The field distribution of the circular FOV sensor and the rectangular FOV sensor in the +-shaped layout and the X-shaped layout were explored. The FOV after the array superposition was characterized by the FOV of the central sensor, and the equivalent FOV of the monocular seeker was obtained. The results show that the FOV angle is enlarged to 75.1° and 63.8° in +-shape and X-shape layout when five circular FOV sensors with 45° × 45° FOV angle are used. The FOV angle is enlarged to 70.5° × 90° and 72° × 75° in +-shape and X-shape layout when five rectangular FOV sensors with 45°FOV angle are used. Although the +-shape layout has a larger FOV angle, the X-shape layout has better FOV coverage. In an X-shape layout, there are at least two sensors around the y-axis to provide coverage. In the central area, coverage can be up to five sensors, which is an ideal sensor layout.

(2)

In order to solve the problem that the number of observations changes during the observation process, the measurement results $q_e^i$, $q_a^i$ and noise errors $v_{1i}$, $v_{2i}$ of surface array sensors were normalized and characterized in the FOV of the central sensor. The equivalent observations $q_{ei}$, $q_{ai}$ and the corresponding error distributions $w_{1i}$, $w_{2i}$ were obtained. A model of guidance information extraction (28) and (34) was established based on the observations and error distributions.

(3)

For the established continuous nonlinear model, the EKF was used for processing. The IEKF was adopted for comparative analysis to overcome the nonlinear error in the filtering process. However, the simulation results show that, compared with EKF, IEKF improves the accuracy of the LOS angle and LOS angle rate by less than 5%. This means that the nonlinear error was not the main error source. In order to make full use of the observed values of the array sensors, improve the filtering quality, and reduce the noise error, the MIEKF was proposed. The simulation results show that the MIEKF can improve the estimation accuracy of LOS angle ε and η by at least 30% and the estimation accuracy of LOS angle rate dε and dη by nearly 80% compared with EKF. So, the MIEKF proposed in this paper is helpful for improving the accuracy of guidance information.

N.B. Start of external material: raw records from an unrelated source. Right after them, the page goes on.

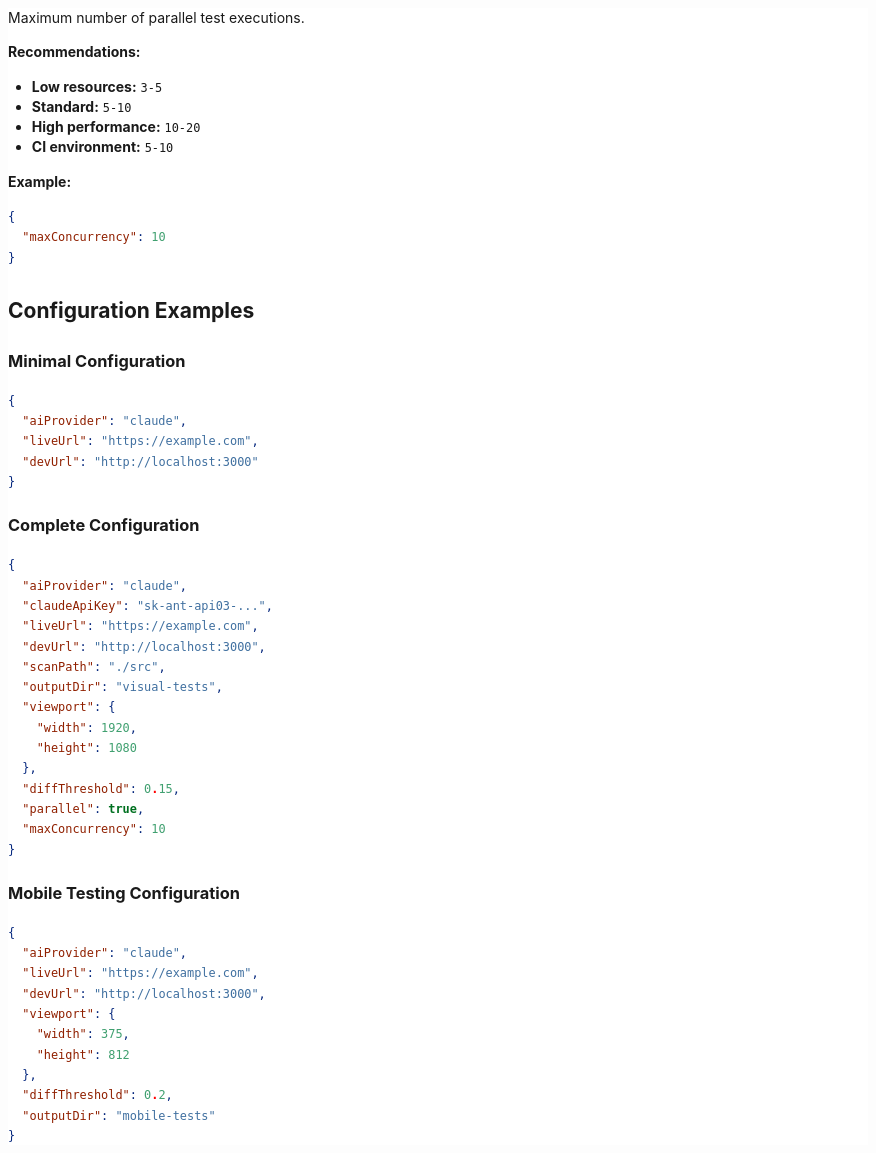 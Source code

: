 Maximum number of parallel test executions.

**Recommendations:**
- **Low resources:** `3-5`
- **Standard:** `5-10`
- **High performance:** `10-20`
- **CI environment:** `5-10`

**Example:**
```json
{
  "maxConcurrency": 10
}
```

## Configuration Examples

### Minimal Configuration

```json
{
  "aiProvider": "claude",
  "liveUrl": "https://example.com",
  "devUrl": "http://localhost:3000"
}
```

### Complete Configuration

```json
{
  "aiProvider": "claude",
  "claudeApiKey": "sk-ant-api03-...",
  "liveUrl": "https://example.com",
  "devUrl": "http://localhost:3000",
  "scanPath": "./src",
  "outputDir": "visual-tests",
  "viewport": {
    "width": 1920,
    "height": 1080
  },
  "diffThreshold": 0.15,
  "parallel": true,
  "maxConcurrency": 10
}
```

### Mobile Testing Configuration

```json
{
  "aiProvider": "claude",
  "liveUrl": "https://example.com",
  "devUrl": "http://localhost:3000",
  "viewport": {
    "width": 375,
    "height": 812
  },
  "diffThreshold": 0.2,
  "outputDir": "mobile-tests"
}
```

The sensor is being tested at present. In the future, the measurement error distribution characteristics of the sensor will be studied, and the actual performance of the sensor and the uncertainty of the model parameters will be considered to test the robustness of the system. In the present study, only five sensor arrays based on the +-shaped layout and the X-shaped layout were investigated. The different numbers of sensors and performances of different layouts of array seekers were not compared and analyzed and therefore need to be investigated in future research.